Vitamin E protects against metabolism of lipids in cell membranes. Vitamin K is needed for proper blood clotting, which can be a problem in pets with severe liver disease. While dogs and cats can make vitamin C in the liver and do not normally require this vitamin, liver disease may decrease the amount of vitamin C. Supplementation with these vitamins under veterinary supervision may be helpful.
Milk Thistle
Milk thistle is well known for use in liver disease. Its silymarin content has been shown effective in treating liver disease. Milk thistle compounds are usually standardized to 70 to 80 percent silymarin. Milk thistle is one of the few herbs that have no real equivalent in the world of conventional medicine.
The active ingredients appear to be four substances known collectively as silymarin, of which the most potent is named silibinin. When injected intravenously, silibinin is one of the few known antidotes to poisoning by the deathcap mushroom. Animal studies suggest milk thistle extracts can also protect against many other poisonous substances, from toluene to the drug acetaminophen.
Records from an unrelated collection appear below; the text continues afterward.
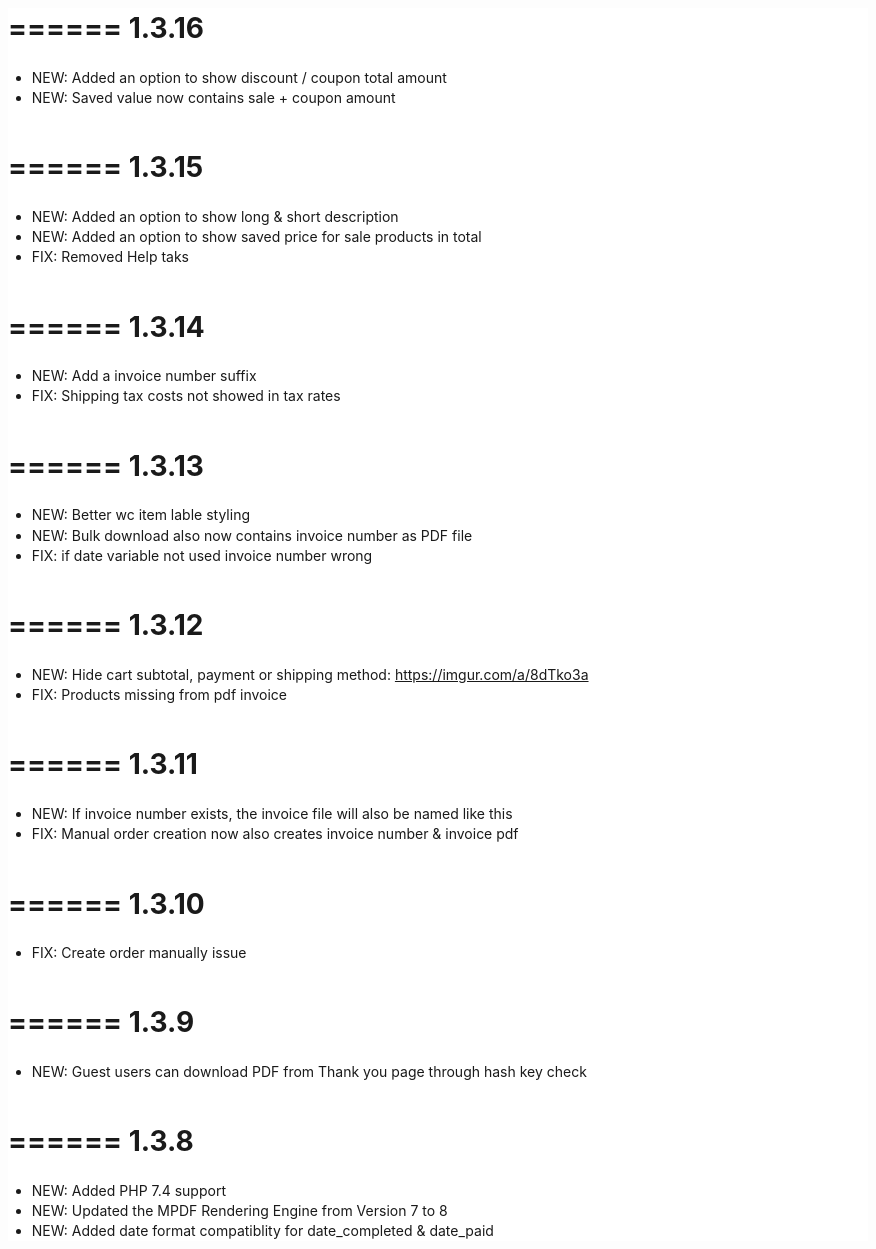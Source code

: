 
======
1.3.16
======
- NEW:	Added an option to show discount / coupon total amount
- NEW:	Saved value now contains sale + coupon amount

======
1.3.15
======
- NEW:	Added an option to show long & short description
- NEW:	Added an option to show saved price for sale products in total
- FIX:	Removed Help taks

======
1.3.14
======
- NEW:	Add a invoice number suffix
- FIX:	Shipping tax costs not showed in tax rates

======
1.3.13
======
- NEW:	Better wc item lable styling
- NEW:	Bulk download also now contains invoice number as PDF file
- FIX:	if date variable not used invoice number wrong

======
1.3.12
======
- NEW:	Hide cart subtotal, payment or shipping method:
		https://imgur.com/a/8dTko3a
- FIX:	Products missing from pdf invoice

======
1.3.11
======
- NEW:	If invoice number exists, the invoice file will also be named like this
- FIX:	Manual order creation now also creates invoice number & invoice pdf

======
1.3.10
======
- FIX:	Create order manually issue

======
1.3.9
======
- NEW:	Guest users can download PDF from Thank you page through hash key check

======
1.3.8
======
- NEW:	Added PHP 7.4 support
- NEW:	Updated the MPDF Rendering Engine from Version 7 to 8
- NEW:	Added date format compatiblity for date_completed & date_paid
Silymarin appears to function by displacing toxins trying to bind to the liver as well as by causing the liver to regenerate more quickly. It may also scavenge free radicals and stabilize liver cell membranes. However, milk thistle is not effective in treating advanced liver cirrhosis, and only the intravenous form can counter mushroom poisoning.
Silymarin protects the liver as an antioxidant, by increasing glutathione levels, and by inhibiting the formation of damaging leukotrienes. Silymarin also stimulates the production of new liver cells, replacing the damaged cells.
Due to its liver support, milk thistle is often used anytime the pet becomes ill to support the liver. It can also be used anytime drugs are given to the pet that could be toxic to the liver, especially chemotherapy medicines, heartworm medications, and long-term use of other medications.
In people, treatment produces a modest improvement in symptoms of chronic liver disease. Liver enzymes as measured by blood tests frequently improve, and if a liver biopsy is performed, there may be improvements on the cellular level. Some studies have shown a reduction in death rate among those with serious liver disease.
A new form of silymarin, in which the compound is bound to phosphatidylcholine, has been shown to have greater bioavailability than unbound silymarin. It is best not to use milk thistle as a daily preventive supplement but rather reserve its use for conditions where the liver is under stress.
The standard dosage of milk thistle is 100 mg per 25 lb of weight, two to three times a day. In people, the best results are seen at higher doses (140 to 200 mg three times daily standardized to contain 70% silymarin); the bound form is dosed at 100 to 200 mg twice daily.
Safety Issues
Do not use milk thistle in pregnant animals. Long-term use may alter blood liver enzymes. High doses may cause diarrhea.
Safety in young children, pregnant or nursing women and individuals with severe renal disease has not been established. Similar precautions in pets are probably warranted.
Other Natural Treatments
Other natural treatments include the nutrients choline, carnitine, and arginine. The herbs boswellia, burdock, chaparral, dandelion root, licorice, nettle, Oregon grape, red clover, turmeric, yellow dock and maitake mushrooms.
Conventional Therapy
There is no specific treatment for liver disease in dogs and cats, unless a specific toxin is identified. Supportive care includes intravenous fluids and force-feeding. Force-feeding is the treatment of choice for cats. It usually requires feeding through a gastrotomy (stomach) tube for two to three months. Antibiotics and/or corticosteroids may be indicated, for example, for feline cholangiohepatitis.